Thus, so far as the abstractive sets of events are concerned, an abstractive set converges to nothing. There is the set with its members growing indefinitely smaller and smaller as we proceed in thought towards the smaller end of the series; but there is no absolute minimum of any sort which is finally reached. In fact the set is just itself and indicates nothing else in the way of events, except itself. But each event has an intrinsic character in the way of being a situation of objects and of having parts which are situations of objects and—to state the matter more generally—in the way of being a field of the life of nature. This character can be defined by quantitative expressions expressing relations between various quantities intrinsic to the event or between such quantities and other quantities intrinsic to other events. In the case of events of considerable spatio-temporal extension this set of quantitative expressions is of bewildering complexity. If e be an event, let us denote by q(e) the set of quantitative expressions defining its character including its connexions with the rest of nature. Let e₁, e₂, e₃, etc. be an abstractive set, the members being so arranged that each member such as e_n extends over all the succeeding members such as e_n+1, e_n+2 and so on. Then corresponding to the series

e₁, e₂, e₃, …, e_n, e_n+1, …,

there is the series

q(e₁), q(e₂), q(e₃), …, q(e_n), q(e_n+1), ….

Call the series of events s and the series of quantitative expressions q(s). The series s has no last term and no events which are contained in every member of the series. Accordingly the series of events converges to nothing. It is just itself. Also the series q(s) has no last term. But the sets of homologous quantities running through the various terms of the series do converge to definite limits. For example if Q₁ be a quantitative measurement found in q(e₁), and Q₂ the homologue to Q₁ to be found in q(e₂), and Q₃ the homologue to Q₁ and Q₂ to be found in q(e₃), and so on, then the series

Q₁, Q₂, Q₃, …, Q_n, Q_n+1, …,

though it has no last term, does in general converge to a definite limit.

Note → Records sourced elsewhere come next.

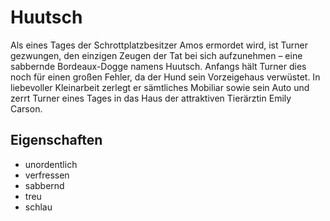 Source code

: # Huutsch

Als eines Tages der Schrottplatzbesitzer Amos ermordet wird, ist Turner gezwungen, den einzigen Zeugen der Tat bei sich aufzunehmen – eine sabbernde Bordeaux-Dogge namens Huutsch. Anfangs hält Turner dies noch für einen großen Fehler, da der Hund sein Vorzeigehaus verwüstet. In liebevoller Kleinarbeit zerlegt er sämtliches Mobiliar sowie sein Auto und zerrt Turner eines Tages in das Haus der attraktiven Tierärztin Emily Carson.

## Eigenschaften

* unordentlich
* verfressen
* sabbernd
* treu
* schlau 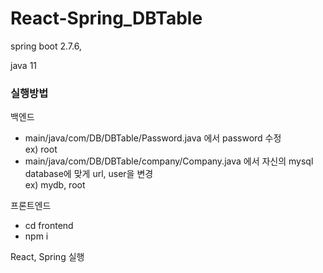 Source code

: # React-Spring_DBTable

spring boot 2.7.6,

java 11

### 실행방법
백엔드
- main/java/com/DB/DBTable/Password.java 에서 password 수정  
  ex) root
- main/java/com/DB/DBTable/company/Company.java 에서 자신의 mysql database에 맞게 url, user을 변경    
  ex) mydb, root

프론트엔드
- cd frontend
- npm i

React, Spring 실행

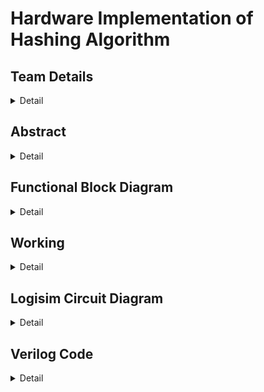 # Hardware Implementation of Hashing Algorithm

<!-- First Section -->
## Team Details
<details>
  <summary>Detail</summary>

  > Semester: 3rd Sem B. Tech. CSE

  > Section: S1

  > Member-1: A R Sharan Kumar, 231CS101, arsharankumar.231cs101@nitk.edu.in

  > Member-2: Ashutosh Kumar, 231CS113, ashutoshkumar.231cs113@nitk.edu.in

  > Member-3: S B L Prateek, 231CS149, sblprateek.231cs149@nitk.edu.in
</details>

<!-- Second Section -->
## Abstract
<details>
  <summary>Detail</summary>
  
   > ## Motivation:
> The motivation behind this project is to address the performance bottlenecks
faced by software implementations of the SHA-256 hash function, especially in resource-
constrained environments like embedded systems and IoT devices. By implementing SHA-
256 in hardware, we aim to achieve significant improvements in processing speed and power
efficiency, which are critical for optimizing security and performance in these applications.
  
   > ## Problem Statement:
> Traditional software implementations of SHA-256 can suffer from performance
limitations, particularly in systems with strict timing and power requirements. This
creates challenges for applications that require both robust security and efficient performance,
highlighting the need for a more effective solution.
  
   > ## Features:
> <br>• Hardware implementation of the SHA-256 algorithm.
  <br>• Significant improvements in processing speed and power efficiency compared to software solutions.
  <br>• Optimization for small inputs and a considerable number of hashing functions.
  <br>• Viability for applications that require enhanced security and performance optimization.
  <br>• SHA-256 enable parallel data block processing, enhancing hash computation speed, especially in hardware implementations.

</details>

<!-- Third Section -->
## Functional Block Diagram
<details>
  <summary>Detail</summary>

<img alt="S1-T13" src="https://github.com/user-attachments/assets/bda8a19e-dd27-4588-94f4-a7eaa28837fc"><img/>


</details>


<!-- Fourth Section -->
## Working
<details>
  <summary>Detail</summary>
>How To Work Logisim S1-T13.circ 
  Click refresh once.
  Enter your input string (max length: 6).
  Keep applying clock pulse 1 until all the characters are read from the input, or just keep clicking the button until the counter display 1 stops at a number (stops at 7).
  Keep applying clock pulse 2 until the counter display 2 stops at a number (stops at 7).
  Keep applying clock pulse 3 until the counter display 3 stops at a number (stops at 8), or just keep applying the clock pulse until you see 8 characters in the output screen.

<img alt="S1-T13" src="https://github.com/user-attachments/assets/609ed5a3-643e-47c2-8d9a-046a5b99929e"><img/>

> ## 1.	Input Handling:
<br>•	The system takes 6 ASCII values, each 8 bits long. These values are paired to form 16-bit message blocks:
<br> M0 = {in0, in1}
<br> M1 = {in2, in3}
<br> M2 = {in4, in5}
<br>•	A fourth block, M3, holds the number of non-zero inputs to define the length of the message.
<br>•	The blocks M0, M1, M2, and M3 form the input message.

> ## 2.	Message Expansion:
<br>•	The input message blocks are expanded into 8 words (W0 to W7) using the following equations:
<br> –	For W0 to W3:
<br> W(t) = M(t) for 0 <= t <= 3.
<br >This means W0 = M0, W1 = M1, W2 = M2, and W3 = M3.
<br> –	For W4 to W7:
<br> W(t) = small sigma(W(t-3)) + W(t-1) for 4 <= t <= 7. The small sigma function is defined as:
<br> small sigma(x) = ROT11(x) ˆ ROT7(x) ˆ RSH3(x), where:
<br> ∗ ROT11(x) is a rotation of x by 11 bits,
<br> ∗ ROT7(x) is a rotation by 7 bits,
<br> ∗ RSH3(x) is a right shift by 3 bits.

> ## 3.	Initial Hash Values (a, b, c, d):
<br>•	The initial hash values a, b, c, and d are constants derived from the first 16 bits of the decimal part of the square roots of the first 4 prime numbers:
<br> – a = 0110101000001001 (square root of 2),
<br> – b = 1011101101100111 (square root of 3),
<br> – c = 0011110001101110 (square root of 5),
<br> – d = 1010010101001111 (square root of 7).


> ## 4.	Round Constants (K[0] to K[7]):
<br> •	Predefined constants K[0] to K[7] are used during the hash generation to introduce complexity. These constants are the first 16 bits of the decimal part of the cube roots of the first 8 prime numbers. Specifically:
<br>– K[0] = 0100001010001010 (cube root of 2),
<br>– K[1] = 0111000100110111 (cube root of 3),
<br>– K[2] = 1011010111000000 (cube root of 5),
<br>– K[3] = 1110100110110101 (cube root of 7),
<br>– K[4] = 0011100101010110 (cube root of 11),
<br>– K[5] = 0101100111110001 (cube root of 13),
<br>– K[6] = 1001001000111111 (cube root of 17),
<br>– K[7] = 1010101100011100 (cube root of 19).

> ## 5.	Hash Computation:
<br>•	The algorithm performs 8 rounds of computation, transforming the values of a, b, c, and d using two main operations: 
<br>	-T1 Calculation:
<br>T1 = Sigma1(c) + CH(b, c, d) + W(t) + K(t) + d where Sigma1(x) :
<br>Sigma1(x) = ROT2(x) + ROT7(x)
<br> –T2 Calculation:
<br>T2 = Sigma0(a) + MAJ(a, b, c) where Sigma0(x) :
<br>Sigma0(x) = ROT5(x) + ROT11(x)
<br>•	These transformations are applied for each of the 8 words (W0 to W7), updating the values of a, b, c, and d in each round as shown below :
<br>•	d = c
<br>•	c = b+T1
<br>•	b = a
<br>•	a= T1 + T2

> ## 6.	Final Hash Value:
<br>•	After completing the 8 rounds, the final values of a, b, c, and d are combined to form the 64-bit hash.
<br>•	This 64-bit hash is converted into ASCII format for output display.

> ## Operational Steps:
<br>1.	Click Refresh:
<br>•	This clears the output screen, resets the message blocks to zero, and sets all counters to zero.
<br>2.	Clock Pulse 1:
<br>•	Apply Clock Pulse 1 until all input characters are read, or click until Counter Display 1 reaches 7.
<br>3.	Clock Pulse 2:
<br>•	Apply Clock Pulse 2 until Counter Display 2 reaches 7, indicating that the words are ready.
<br>4.	Clock Pulse 3:
<br>•	Apply Clock Pulse 3 until Counter Display 3 reaches 8, showing the final 8 characters of the 64-bit hash on the output screen.

</details>

<!-- Fifth Section -->
## Logisim Circuit Diagram
<details>
  <summary>Detail</summary>

>## Main Module
><img alt="Main Module" src="https://github.com/user-attachments/assets/80dcd7b3-6702-4f2c-96c8-d6a72f02e66b"><img/>



>## Padding Module
><img alt="Padding" src="https://github.com/user-attachments/assets/3696e794-8b66-4613-8aec-90f647cca45e"><img/>



>## Ws Module
><img alt="Ws" src="https://github.com/user-attachments/assets/6d092195-e13e-492d-8fee-1431882cda03"><img/>



>## Small Sigma Function
><img alt="Small Sigma Function" src="https://github.com/user-attachments/assets/52955470-6dff-4340-9a25-753681596404"><img/>



>## Upcounter Module
><img alt="Upcounter" src="https://github.com/user-attachments/assets/705511ca-8e32-4a50-a426-46a967f6f5ac"><img/>



>## Hash Generator Module
><img alt="Hash Generator" src="https://github.com/user-attachments/assets/e0e0dd9a-05d3-4a97-8c2c-b655835bbf9c"><img/>


>## Last Upcounter Module
><img alt="Last Upcounter" src="https://github.com/user-attachments/assets/edb18203-5406-4726-a2ac-80e78187a23d"><img/>



>## Sigma 0 Module
><img alt="Sigma 0" src="https://github.com/user-attachments/assets/40d1ea6e-ce96-4abe-9c6d-5904d353d935"><img/>

>## Sigma 1 Module
><img alt="Sigma 1" src="https://github.com/user-attachments/assets/46ea875a-3dbd-4a7d-9b21-b01484237720"><img/>


>## T1 Module
><img alt="T1" src="https://github.com/user-attachments/assets/ff9e220e-3c0a-485d-81fe-1301544b6d4a"><img/>



>## T2 Module
><img alt="T2" src="https://github.com/user-attachments/assets/63b652c3-aee4-48ee-b07f-d5f4285d4580"><img/>



>## Characters Module
><img alt="Characters" src="https://github.com/user-attachments/assets/125535f4-8cba-43f7-8cef-202d5b2fbfb6"><img/>




</details>

<!-- Sixth Section -->
## Verilog Code
<details>
  <summary>Detail</summary>

// Main Module
module MainModule ();
    // Input ports (8 bits each)
    input [7:0] in0;
    input [7:0] in1;
    input [7:0] in2;
    input [7:0] in3;
    input [7:0] in4;
    input [7:0] in5;

    // Output ports (16 bits each)
    output reg [15:0] a_out;
    output reg [15:0] b_out;
    output reg [15:0] c_out;
    output reg [15:0] d_out;

    // Internal wires for message schedule
    wire [15:0] W [0:7];

    // Initial hash values
    reg [15:0] a = 16'b0110101000001001;
    reg [15:0] b = 16'b1011101101100111;
    reg [15:0] c = 16'b0011110001101110;
    reg [15:0] d = 16'b1010010101001111;

    // Constants used in the hash algorithm
    reg [15:0] K [0:7] = {
        16'b0100001010001010,
        16'b0111000100110111,
        16'b1011010111000000,
        16'b1110100110110101,
        16'b0011100101010110,
        16'b0101100111110001,
        16'b1001001000111111,
        16'b1010101100011100
    };

    // Registers to hold message blocks and non-zero input count
    reg [2:0] num_non_zero_inputs;
    reg [15:0] M0, M1, M2, M3;
    reg [15:0] temp_a, temp_b, temp_c, temp_d;
    integer i;

    // Process to determine the number of non-zero inputs and construct message blocks
    always @* begin
        num_non_zero_inputs = 0;

        // Count non-zero inputs
        if (in0 != 8'b00000000) num_non_zero_inputs = num_non_zero_inputs + 1;
        if (in1 != 8'b00000000) num_non_zero_inputs = num_non_zero_inputs + 1;
        if (in2 != 8'b00000000) num_non_zero_inputs = num_non_zero_inputs + 1;
        if (in3 != 8'b00000000) num_non_zero_inputs = num_non_zero_inputs + 1;
        if (in4 != 8'b00000000) num_non_zero_inputs = num_non_zero_inputs + 1;
        if (in5 != 8'b00000000) num_non_zero_inputs = num_non_zero_inputs + 1;

        // Construct message blocks
        M0 = {in0, in1};
        M1 = {in2, in3};
        M2 = {in4, in5};
        M3 = {13'b0, num_non_zero_inputs}; // Last block includes non-zero count
    end

    // Instantiate the Ws module to compute W0 to W7
    module_Ws ws_inst (
        .M0(M0),
        .M1(M1),
        .M2(M2),
        .M3(M3),
        .W0(W[0]),
        .W1(W[1]),
        .W2(W[2]),
        .W3(W[3]),
        .W4(W[4]),
        .W5(W[5]),
        .W6(W[6]),
        .W7(W[7])
    );

    // Hash calculation process
    always @* begin
        // Temporary registers to hold hash values
        temp_a = a;
        temp_b = b;
        temp_c = c;
        temp_d = d;

        // Iteratively apply hash generator for each round
        for (i = 0; i < 8; i = i + 1) begin
            HashGenerator hash_gen_inst (
                .a(temp_a),
                .b(temp_b),
                .c(temp_c),
                .d(temp_d),
                .K(K[i]),
                .W(W[i]),
                .a_out(temp_a),
                .b_out(temp_b),
                .c_out(temp_c),
                .d_out(temp_d)
            );
        end

        // Assign final output values
        a_out = temp_a;
        b_out = temp_b;
        c_out = temp_c;
        d_out = temp_d;
    end
endmodule


// Small Sigma Function
module small_sigma(input [15:0] x, output [15:0] sigma_out);
    wire [15:0] b, s7, s3;

    // Rotate and shift operations
    assign b  = {x[13:0], x[15:14]};
    assign s7 = {x[8:0], x[15:9]};
    assign s3 = x >> 3;

    // Compute small sigma
    assign sigma_out = b ^ s7 ^ s3;
endmodule



// Ws Module for computing message schedule W
module module_Ws(
    input  [15:0] M0, M1, M2, M3,
    output [15:0] W0, W1, W2, W3, W4, W5, W6, W7
);
    wire [15:0] sig_W1, sig_W2, sig_W3, sig_W4;

    // Assign initial W values
    assign W0 = M0;
    assign W1 = M1;
    assign W2 = M2;
    assign W3 = M3;

    // Compute small sigma for W1, W2, W3
    small_sigma u1 (.x(W1), .sigma_out(sig_W1));
    small_sigma u2 (.x(W2), .sigma_out(sig_W2));
    small_sigma u3 (.x(W3), .sigma_out(sig_W3));

    // Compute W4 and subsequent values using small sigma
    assign W4 = sig_W1 + W3; // Compute W4 first
    small_sigma u4 (.x(W4), .sigma_out(sig_W4));

    assign W5 = sig_W2 + W4;
    assign W6 = sig_W3 + W5;
    assign W7 = sig_W4 + W6;
endmodule



// Sigma 0 Function
module Sigma0 (
    input [15:0] a,
    output [15:0] sigma_out
);
    wire [15:0] rot5, rot11;
    wire [15:0] sum;

    // Rotate and sum operations for Sigma0
    assign rot5 = {a[10:0], a[15:11]};
    assign rot11 = {a[4:0], a[15:5]};
    assign sum = rot5 + rot11;
    assign sigma_out = sum;
endmodule





// Sigma 1 Function
module Sigma1 (
    input [15:0] c,
    output [15:0] sigma1_out
);
    wire [15:0] rot2, rot7;

    // Rotate operations for Sigma1
    assign rot2 = {c[13:0], c[15:14]};
    assign rot7 = {c[8:0], c[15:9]};
    assign sigma1_out = rot2 + rot7;
endmodule





// T2 Function
module T2 (
    input [15:0] a,
    input [15:0] b,
    input [15:0] c,
    output [15:0] t2_out
);
    wire [15:0] sigma0_a;
    wire [15:0] and_ab, and_bc, and_ca;
    
    // Compute Sigma0 for input a
    Sigma0 sigma0_inst (
        .a(a),
        .sigma_out(sigma0_a)
    );

    // Bitwise AND operations
    assign and_ab = a & b;
    assign and_bc = b & c;
    assign and_ca = c & a;

    // Compute T2 output
    assign t2_out = and_ab | and_bc | and_ca | sigma0_a;
endmodule




// T1 Function
module T1 (        // T1
    input [15:0] b,
    input [15:0] c,
    input [15:0] d,
    input [15:0] K,
    input [15:0] W,
    output [15:0] T1_out
);
    wire [15:0] sigma1_c;
    wire [15:0] choose_out;
    wire [15:0] and_bc, not_b, and_not_bd;

    // Compute Sigma1 for input c
    Sigma1 sigma1_inst (
        .c(c),
        .sigma1_out(sigma1_c)
    );

    // Bitwise AND and NOT operations
    assign and_bc = b & c;
    assign not_b = ~b;
    assign and_not_bd = not_b & d;

    // Compute T1 output
    assign T1_out = sigma1_c ^ choose_out ^ (d & K) ^ W;
endmodule


// Hash Generator Module
module HashGenerator (      // Hash Generator
    input [15:0] a,
    input [15:0] b,
    input [15:0] c,
    input [15:0] d,
    input [15:0] K,
    input [15:0] W,
    output reg [15:0] a_out,
    output reg [15:0] b_out,
    output reg [15:0] c_out,
    output reg [15:0] d_out
);

    wire [15:0] T1_out;
    wire [15:0] T2_out;

    // Instantiate T1 and T2 modules
    T1 t1_inst (
        .b(b),
        .c(c),
        .d(d),
        .K(K),
        .W(W),
        .T1_out(T1_out)
    );

    T2 t2_inst (
        .a(a),
        .b(b),
        .c(c),
        .t2_out(T2_out)
    );

    // Temporary registers for intermediate hash values
    integer i;
    reg [15:0] temp_a, temp_b, temp_c, temp_d;

    // Process for updating hash values
    always @(*) begin
        temp_a = a;
        temp_b = b;
        temp_c = c;
        temp_d = d;

        // Iterate to apply T1 and T2 transformations
        for (i = 0; i < 7; i = i + 1) begin
            temp_a = T1_out + T2_out; // Update temp_a
            temp_b = temp_a; // Update temp_b
            temp_c = temp_b + T1_out; // Update temp_c
            temp_d = temp_c; // Update temp_d
        end

        // Assign final output values
        a_out = temp_a;
        b_out = temp_b;
        c_out = temp_c;
        d_out = temp_d;
    end
endmodule

</details>

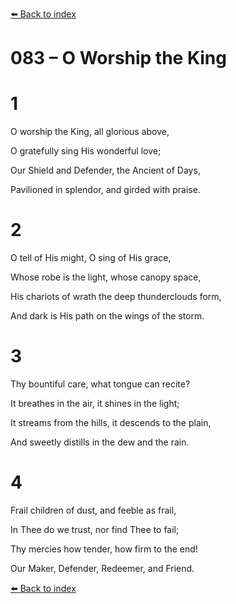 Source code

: [⬅️ Back to index](../README.md)

# 083 – O Worship the King





# 1

O worship the King, all glorious above,

O gratefully sing His wonderful love;

Our Shield and Defender, the Ancient of Days,

Pavilioned in splendor, and girded with praise.



# 2

O tell of His might, O sing of His grace,

Whose robe is the light, whose canopy space,

His chariots of wrath the deep thunderclouds form,

And dark is His path on the wings of the storm.



# 3

Thy bountiful care, what tongue can recite?

It breathes in the air, it shines in the light;

It streams from the hills, it descends to the plain,

And sweetly distills in the dew and the rain.



# 4

Frail children of dust, and feeble as frail,

In Thee do we trust, nor find Thee to fail;

Thy mercies how tender, how firm to the end!

Our Maker, Defender, Redeemer, and Friend.

[⬅️ Back to index](../README.md)
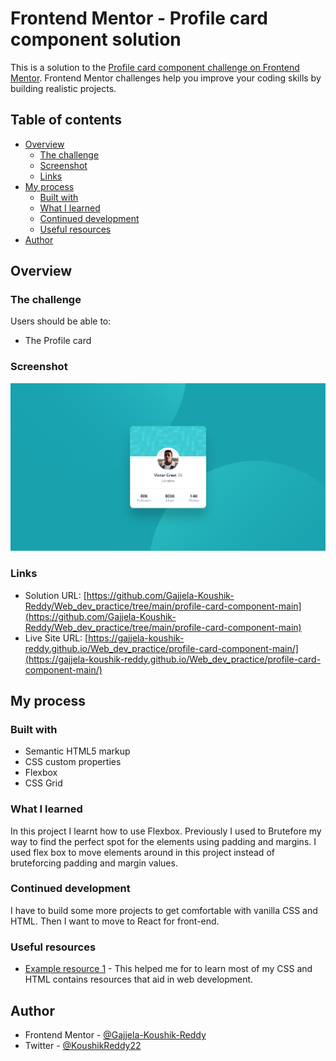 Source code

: # Frontend Mentor - Profile card component solution

This is a solution to the [Profile card component challenge on Frontend Mentor](https://www.frontendmentor.io/challenges/profile-card-component-cfArpWshJ). Frontend Mentor challenges help you improve your coding skills by building realistic projects. 

## Table of contents

- [Overview](#overview)
  - [The challenge](#the-challenge)
  - [Screenshot](#screenshot)
  - [Links](#links)
- [My process](#my-process)
  - [Built with](#built-with)
  - [What I learned](#what-i-learned)
  - [Continued development](#continued-development)
  - [Useful resources](#useful-resources)
- [Author](#author)

## Overview

### The challenge

Users should be able to:

- The Profile card

### Screenshot

![](./images/website.png)


### Links

- Solution URL: [https://github.com/Gajjela-Koushik-Reddy/Web_dev_practice/tree/main/profile-card-component-main](https://github.com/Gajjela-Koushik-Reddy/Web_dev_practice/tree/main/profile-card-component-main)
- Live Site URL: [https://gajjela-koushik-reddy.github.io/Web_dev_practice/profile-card-component-main/](https://gajjela-koushik-reddy.github.io/Web_dev_practice/profile-card-component-main/)

## My process

### Built with

- Semantic HTML5 markup
- CSS custom properties
- Flexbox
- CSS Grid


### What I learned

In this project I learnt how to use Flexbox. Previously I used to Brutefore my way to find the perfect spot for the elements using padding and margins. I used flex box to move elements around in this project instead of bruteforcing padding and margin values.


### Continued development

I have to build some more projects to get comfortable with vanilla CSS and HTML. Then I want to move to React for front-end.


### Useful resources

- [Example resource 1](https://www.w3schools.com/) - This helped me for to learn most of my CSS and HTML contains resources that aid in web development.


## Author

- Frontend Mentor - [@Gajjela-Koushik-Reddy](https://www.frontendmentor.io/profile/Gajjela-Koushik-Reddy)
- Twitter - [@KoushikReddy22](https://www.twitter.com/KoushikReddy22)


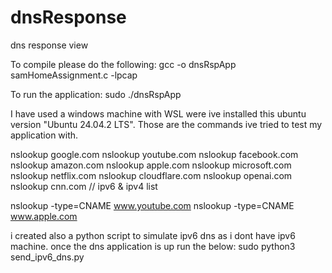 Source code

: # dnsResponse
dns response view

To compile please do the following:
gcc -o dnsRspApp samHomeAssignment.c -lpcap

To run the application:
sudo ./dnsRspApp

I have used a windows machine with WSL were ive installed this ubuntu version "Ubuntu 24.04.2 LTS". 
Those are the commands ive tried to test my application with. 

nslookup google.com
nslookup youtube.com
nslookup facebook.com
nslookup amazon.com
nslookup apple.com
nslookup microsoft.com
nslookup netflix.com
nslookup cloudflare.com
nslookup openai.com
nslookup cnn.com // ipv6 & ipv4 list 

nslookup -type=CNAME www.youtube.com
nslookup -type=CNAME www.apple.com


i created also a python script to simulate ipv6 dns as i dont have ipv6 machine. 
once the dns application is up run the below:
sudo python3 send_ipv6_dns.py
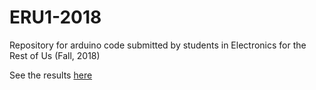 # ERU1-2018
Repository for arduino code submitted by students in Electronics for the Rest of Us (Fall, 2018) 

See the results [here](https://3ie1.github.io/ERU1-2018/)

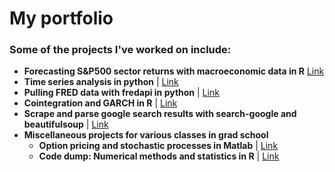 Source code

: #  My portfolio

### Some of the  projects I've worked on include:
- **Forecasting S&P500 sector returns with macroeconomic data in R**  [Link](https://github.com/Blackkadder/S-P500-sector-returns-forecast-using-macroeconomics)
- **Time series analysis in python** | [Link](https://github.com/Blackkadder/Time-series)
- **Pulling FRED data with fredapi in python** | [Link](https://github.com/Blackkadder/FRED-data-pull)
- **Cointegration and GARCH in R** | [Link](https://github.com/Blackkadder/Cointegration-GARCH-for-class-in-R)
- **Scrape and parse google search results with search-google and beautifulsoup** | [Link](https://github.com/Blackkadder/Google-and-scrape-resulting-websites)
- **Miscellaneous projects for various classes in grad school** 
  - **Option pricing and stochastic processes in Matlab** | [Link](https://github.com/Blackkadder/Matlab-Stochastic-processes)
  - **Code dump: Numerical methods and statistics in R** | [Link](https://github.com/Blackkadder/Numerical-and-Statistical-methods)
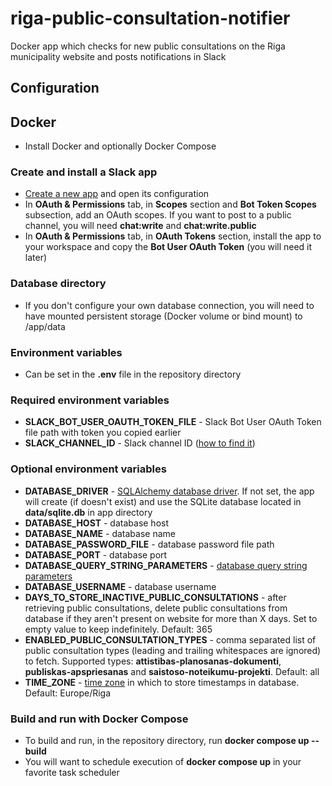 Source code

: # riga-public-consultation-notifier

Docker app which checks for new public consultations on the Riga municipality website and posts notifications in Slack

## Configuration

## Docker

- Install Docker and optionally Docker Compose

### Create and install a Slack app

- [Create a new app](https://api.slack.com/apps) and open its configuration
- In **OAuth & Permissions** tab, in **Scopes** section and **Bot Token Scopes** subsection, add an OAuth scopes. If you want to post to a public channel, you will need **chat:write** and **chat:write.public**
- In **OAuth & Permissions** tab, in **OAuth Tokens** section, install the app to your workspace and copy the **Bot User OAuth Token** (you will need it later)

### Database directory

- If you don't configure your own database connection, you will need to have mounted persistent storage (Docker volume or bind mount) to /app/data

### Environment variables

- Can be set in the **.env** file in the repository directory

### Required environment variables

- **SLACK_BOT_USER_OAUTH_TOKEN_FILE** - Slack Bot User OAuth Token file path with token you copied earlier
- **SLACK_CHANNEL_ID** - Slack channel ID ([how to find it](https://duckduckgo.com/?q=slack+channel+id))

### Optional environment variables

- **DATABASE_DRIVER** - [SQLAlchemy database driver](https://docs.sqlalchemy.org/en/latest/core/engines.html#backend-specific-urls). If not set, the app will create (if doesn't exist) and use the SQLite database located in **data/sqlite.db** in app directory
- **DATABASE_HOST** - database host
- **DATABASE_NAME** - database name
- **DATABASE_PASSWORD_FILE** - database password file path
- **DATABASE_PORT** - database port
- **DATABASE_QUERY_STRING_PARAMETERS** - [database query string parameters](https://docs.sqlalchemy.org/en/latest/core/engines.html#add-parameters-to-the-url-query-string)
- **DATABASE_USERNAME** - database username
- **DAYS_TO_STORE_INACTIVE_PUBLIC_CONSULTATIONS** - after retrieving public consultations, delete public consultations from database if they aren't present on website for more than X days. Set to empty value to keep indefinitely. Default: 365
- **ENABLED_PUBLIC_CONSULTATION_TYPES** - comma separated list of public consultation types (leading and trailing whitespaces are ignored) to fetch. Supported types: **attistibas-planosanas-dokumenti**, **publiskas-apspriesanas** and **saistoso-noteikumu-projekti**. Default: all
- **TIME_ZONE** - [time zone](https://en.wikipedia.org/wiki/List_of_tz_database_time_zones#List) in which to store timestamps in database. Default: Europe/Riga

### Build and run with Docker Compose

- To build and run, in the repository directory, run **docker compose up --build**
- You will want to schedule execution of **docker compose up** in your favorite task scheduler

Accordingly there is a class of limits l(s) which is the class of the limits of those members of q(e_n) which have homologues throughout the series q(s) as n indefinitely increases. We can represent this statement diagrammatically by using an arrow (→) to mean ‘converges to.’ Then

e₁, e₂, e₃, …, e_n, e_n+1, … → nothing,

and

q(e₁), q(e₂), q(e₃), …, q(e_n), q(e_n+1), … → l(s).